PROBLEM STATEMENT
Without the pictures, output the lines of the material from the very first through the one that holds "## लोकेऽस्मिन् द्विविधा".
* * * * *
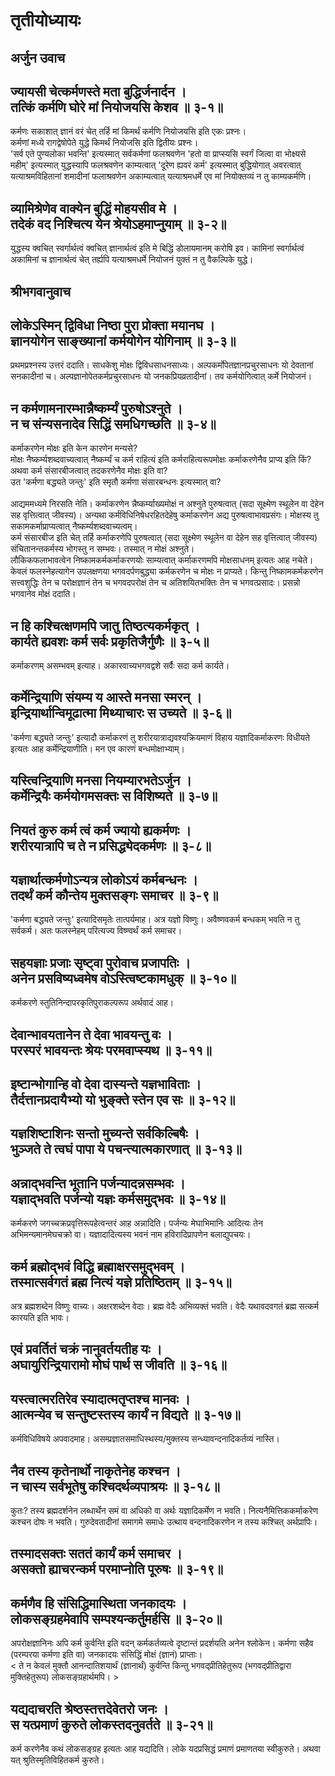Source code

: # तृतीयोध्यायः
## अर्जुन उवाच
## ज्यायसी चेत्कर्मणस्ते मता बुद्धिर्जनार्दन । <br> तत्किं कर्मणि घोरे मां नियोजयसि केशव ॥ ३-१॥
कर्मणः सकाशात् ज्ञानं वरं चेत् तर्हि मां किमर्थं कर्मणि नियोजयसि इति एकः प्रश्नः।   
कर्मणां मध्ये रागद्वेषोपेते युद्धे किमर्थं नियोजसि इति द्वितीयः प्रश्नः।    
'सर्व एते पुण्यलोका भवन्ति' इत्यस्मात् सर्वकर्मणां फलश्रवणेन 'हतो वा प्राप्स्यसि स्वर्गं जित्वा वा भोक्ष्यसे महीम्' इत्यस्मात् युद्धस्यापि फलश्रवणेन काम्यत्वात् 'दूरेण ह्यवरं कर्म' इत्यस्मात् बुद्धियोगात् अवरत्वात् यत्याश्रमविहितानां शमादीनां फलाश्रवणेन अकाम्यत्वात् यत्याश्रमधर्मे एव मां नियोक्तव्यं न तु काम्यकर्मणि। 

## व्यामिश्रेणेव वाक्येन बुद्धिं मोहयसीव मे । <br> तदेकं वद निश्चित्य येन श्रेयोऽहमाप्नुयाम् ॥ ३-२॥
युद्धस्य क्वचित् स्वर्गार्थत्वं क्वचित् ज्ञानार्थत्वं इति मे बिद्धिं डोलायमानम् करोषि इव। कामिनां स्वर्गार्थत्वं अकामिनां च ज्ञानार्थत्वं चेत् तर्ह्यपि यत्याश्रमधर्मे नियोजनं युक्तं न तु वैकल्पिके युद्धे।

## श्रीभगवानुवाच
## लोकेऽस्मिन् द्विविधा निष्ठा पुरा प्रोक्ता मयानघ । <br> ज्ञानयोगेन साङ्ख्यानां कर्मयोगेन योगिनाम् ॥ ३-३॥
प्रथमप्रश्नस्य उत्तरं ददाति। साधकेशु मोक्षः द्विविधसाधनसाध्यः। अल्पकर्मोपेतज्ञानप्रचुरसाधनः यो देवतानां सनकादीनां च। अल्पज्ञानोपेतकर्मप्रचुरसाधनः यो जनकप्रियव्रतादीनां। तव कर्मयोगित्वात् कर्मे नियोजनं। 
## न कर्मणामनारम्भान्नैष्कर्म्यं पुरुषोऽश्नुते । <br> न च संन्यसनादेव सिद्धिं समधिगच्छति ॥ ३-४॥
कर्माकरणेन मोक्षः इति केन कारणेन मन्यसे?<br>
मोक्षः नैष्कर्म्यशब्दवाच्यत्वात् नैष्कर्म्यं च कर्म राहित्यं इति कर्मराहित्यरूपमोक्षः कर्माकरणेनैव प्राप्य इति किं?<br>
अथवा कर्म संसारबीजत्वात् तदकरणेनैव मोक्षः इति वा?<br>
उत 'कर्मणा बद्ध्यते जन्तुः' इति स्मृतौ कर्मणा संसारबन्धनः इत्यस्मात् वा?<br><br>
आद्यममध्यमे निरसति नेति। कर्माकरणेन न्नैष्कर्म्याख्यमोक्षं न अश्नुते पुरुषत्वात् (सदा सूक्ष्मेण स्थूलेन वा देहेन सह वृत्तित्वात् जीवस्य)। अन्यथा कर्मविधिनिषेधरहितदेहेषु कर्माकरणेन अद्य पुरुषत्वाभावप्रसंगः। मोक्षस्य तु सकामकर्माप्राप्यत्वात् नैष्कर्म्यशब्दवाच्यत्वम्। <br>
कर्म संसारबीज इति चेत् तर्हि कर्माकरणेपि पुरुषत्वात् (सदा सूक्ष्मेण स्थूलेन वा देहेन सह वृत्तित्वात् जीवस्य) संचितानन्तकर्मस्य भोगस्तु न सम्भवः। तस्मात् न मोक्षं अश्नुते।  <br>
लौकिकफलाभावत्वेन निष्कामकर्मकर्माकरणयोः साम्यत्वात् कर्माकरणमपि मोक्षसाधनम् इत्यतः आह नचेते। केवलं फलस्नेहत्यागेन उपलक्षणया भगवदर्पणबुद्ध्या कर्मकरणेन च मोक्षः न प्राप्यते। किन्तु निष्कामकर्मकरणेन सत्त्वशुद्धिः तेन च परोक्षज्ञानं तेन च भगवदपरोक्षं तेन च अतिशयितभक्तिः तेन च भगवत्प्रसादः। प्रसन्नो भगवानेव मोक्षं ददाति। 
## न हि कश्चित्क्षणमपि जातु तिष्ठत्यकर्मकृत् । <br> कार्यते ह्यवशः कर्म सर्वः प्रकृतिजैर्गुणैः ॥ ३-५॥
कर्माकरणम् असम्भवम् इत्याह। अकारवाच्यभगवद्वशे सर्वैः सदा कर्म कार्यते।  
## कर्मेन्द्रियाणि संयम्य य आस्ते मनसा स्मरन् । <br> इन्द्रियार्थान्विमूढात्मा मिथ्याचारः स उच्यते ॥ ३-६॥
'कर्मणा बद्ध्यते जन्तुः' इत्यादौ कर्माकरणं तु शरीरयात्राद्यवश्यक्रियमाणं विहाय यज्ञादिकर्माकरणः विधीयते इत्यतः आह कर्मेन्द्रियाणीति। मन एव कारणं बन्धमोक्षाभ्याम्।  
## यस्त्विन्द्रियाणि मनसा नियम्यारभतेऽर्जुन । <br> कर्मेन्द्रियैः कर्मयोगमसक्तः स विशिष्यते ॥ ३-७॥
## नियतं कुरु कर्म त्वं कर्म ज्यायो ह्यकर्मणः । <br> शरीरयात्रापि च ते न प्रसिद्ध्येदकर्मणः ॥ ३-८॥
## यज्ञार्थात्कर्मणोऽन्यत्र लोकोऽयं कर्मबन्धनः । <br> तदर्थं कर्म कौन्तेय मुक्तसङ्गः समाचर ॥ ३-९॥
'कर्मणा बद्ध्यते जन्तुः' इत्यादिसमृतेः तात्पर्यमाह। अत्र यज्ञो विष्णुः। अवैष्णवकर्म बन्धकम् भवति न तु सर्वकर्म। अतः फलस्नेहम् परित्यज्य विष्ण्वर्थं कर्म समाचर। 
## सहयज्ञाः प्रजाः सृष्ट्वा पुरोवाच प्रजापतिः । <br> अनेन प्रसविष्यध्वमेष वोऽस्त्विष्टकामधुक् ॥ ३-१०॥
कर्मकरणे स्तुतिनिन्दापरकृतिपुराकल्परूप अर्थवादं आह। 
## देवान्भावयतानेन ते देवा भावयन्तु वः । <br> परस्परं भावयन्तः श्रेयः परमवाप्स्यथ ॥ ३-११॥
## इष्टान्भोगान्हि वो देवा दास्यन्ते यज्ञभाविताः । <br> तैर्दत्तानप्रदायैभ्यो यो भुङ्क्ते स्तेन एव सः ॥ ३-१२॥
## यज्ञशिष्टाशिनः सन्तो मुच्यन्ते सर्वकिल्बिषैः । <br> भुञ्जते ते त्वघं पापा ये पचन्त्यात्मकारणात् ॥ ३-१३॥
## अन्नाद्भवन्ति भूतानि पर्जन्यादन्नसम्भवः । <br> यज्ञाद्भवति पर्जन्यो यज्ञः कर्मसमुद्भवः ॥ ३-१४॥
कर्मकरणे जगच्चक्रप्रवृत्तिरूपहेत्वन्तरं आह अन्नादिति। पर्जन्यः मेघाभिमानिः आदित्यः तेन अभिमन्यमानमेघचक्रो वा। यज्ञादादित्यस्य भवनं नाम हविरादिप्रापणेन बलाद्युपचयः।
## कर्म ब्रह्मोद्भवं विद्धि ब्रह्माक्षरसमुद्भवम् । <br> तस्मात्सर्वगतं ब्रह्म नित्यं यज्ञे प्रतिष्ठितम् ॥ ३-१५॥
अत्र ब्रह्मशब्देन विष्णुः वाच्यः। अक्षरशब्देन वेदाः। ब्रह्म वेदैः अभिव्यक्तं भवति। वेदैः यथावदवगतं ब्रह्म सत्कर्म कारयति इति भावः।
## एवं प्रवर्तितं चक्रं नानुवर्तयतीह यः । <br> अघायुरिन्द्रियारामो मोघं पार्थ स जीवति ॥ ३-१६॥
## यस्त्वात्मरतिरेव स्यादात्मतृप्तश्च मानवः । <br> आत्मन्येव च सन्तुष्टस्तस्य कार्यं न विद्यते ॥ ३-१७॥
कर्मविधिविषये अपवादमाह। असम्प्रज्ञातसमाधिस्थस्य/मुक्तस्य सन्ध्यावन्दनादिकर्तव्यं नास्ति। 
## नैव तस्य कृतेनार्थो नाकृतेनेह कश्चन । <br> न चास्य सर्वभूतेषु कश्चिदर्थव्यपाश्रयः ॥ ३-१८॥
कुतः? तस्य ब्रह्मदर्शनेन लब्धार्थेन समं वा अधिको वा अर्थः यज्ञादिकर्मेण न भवति। नित्यनैमित्तिककर्माकरेण कश्चन दोषः न भवति। गुरुदेवतादीनां समागमे समाधेः उत्थाय वन्दनादिकरणेन न तस्य कश्चित् अर्थप्रापिः।
## तस्मादसक्तः सततं कार्यं कर्म समाचर । <br> असक्तो ह्याचरन्कर्म परमाप्नोति पूरुषः ॥ ३-१९॥
## कर्मणैव हि संसिद्धिमास्थिता जनकादयः । <br> लोकसङ्ग्रहमेवापि सम्पश्यन्कर्तुमर्हसि ॥ ३-२०॥
अपरोक्षज्ञानिनः अपि कर्म कुर्वन्ति इति वदन् कर्मकर्तव्यत्वे दृष्टान्तं प्रदर्शयति अनेन श्लोकेन। कर्मणा सहैव (परम्परया कर्मणा इति वा) जनकादयः संसिद्धिं मोक्षं (ज्ञानं) प्राप्ताः। <br>
< ते न केवलं मुक्तौ आनन्दातिशयार्थं (ज्ञानार्थं) कुर्वन्ति किन्तु भगवद्प्रीतिहेतुरूप (भगवद्प्रीतिद्वारा मुक्तिहेतुरूप) लोकसङ्ग्रहार्थमपि। >
## यद्यदाचरति श्रेष्ठस्तत्तदेवेतरो जनः । <br> स यत्प्रमाणं कुरुते लोकस्तदनुवर्तते ॥ ३-२१॥
कर्म करणेनैव कथं लोकसङ्ग्रह इत्यतः आह यद्यदिति। लोके यदप्रसिद्धं प्रमाणं प्रमाणतया स्वीकुरुते। अथवा यत् श्रुतिस्मृतिविहितकर्म कुरुते।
* * * * *
SOLUTION TO THIS TASK
Source code

: # तृतीयोध्यायः
## अर्जुन उवाच
## ज्यायसी चेत्कर्मणस्ते मता बुद्धिर्जनार्दन । <br> तत्किं कर्मणि घोरे मां नियोजयसि केशव ॥ ३-१॥
कर्मणः सकाशात् ज्ञानं वरं चेत् तर्हि मां किमर्थं कर्मणि नियोजयसि इति एकः प्रश्नः।   
कर्मणां मध्ये रागद्वेषोपेते युद्धे किमर्थं नियोजसि इति द्वितीयः प्रश्नः।    
'सर्व एते पुण्यलोका भवन्ति' इत्यस्मात् सर्वकर्मणां फलश्रवणेन 'हतो वा प्राप्स्यसि स्वर्गं जित्वा वा भोक्ष्यसे महीम्' इत्यस्मात् युद्धस्यापि फलश्रवणेन काम्यत्वात् 'दूरेण ह्यवरं कर्म' इत्यस्मात् बुद्धियोगात् अवरत्वात् यत्याश्रमविहितानां शमादीनां फलाश्रवणेन अकाम्यत्वात् यत्याश्रमधर्मे एव मां नियोक्तव्यं न तु काम्यकर्मणि। 

## व्यामिश्रेणेव वाक्येन बुद्धिं मोहयसीव मे । <br> तदेकं वद निश्चित्य येन श्रेयोऽहमाप्नुयाम् ॥ ३-२॥
युद्धस्य क्वचित् स्वर्गार्थत्वं क्वचित् ज्ञानार्थत्वं इति मे बिद्धिं डोलायमानम् करोषि इव। कामिनां स्वर्गार्थत्वं अकामिनां च ज्ञानार्थत्वं चेत् तर्ह्यपि यत्याश्रमधर्मे नियोजनं युक्तं न तु वैकल्पिके युद्धे।

## श्रीभगवानुवाच
## लोकेऽस्मिन् द्विविधा निष्ठा पुरा प्रोक्ता मयानघ । <br> ज्ञानयोगेन साङ्ख्यानां कर्मयोगेन योगिनाम् ॥ ३-३॥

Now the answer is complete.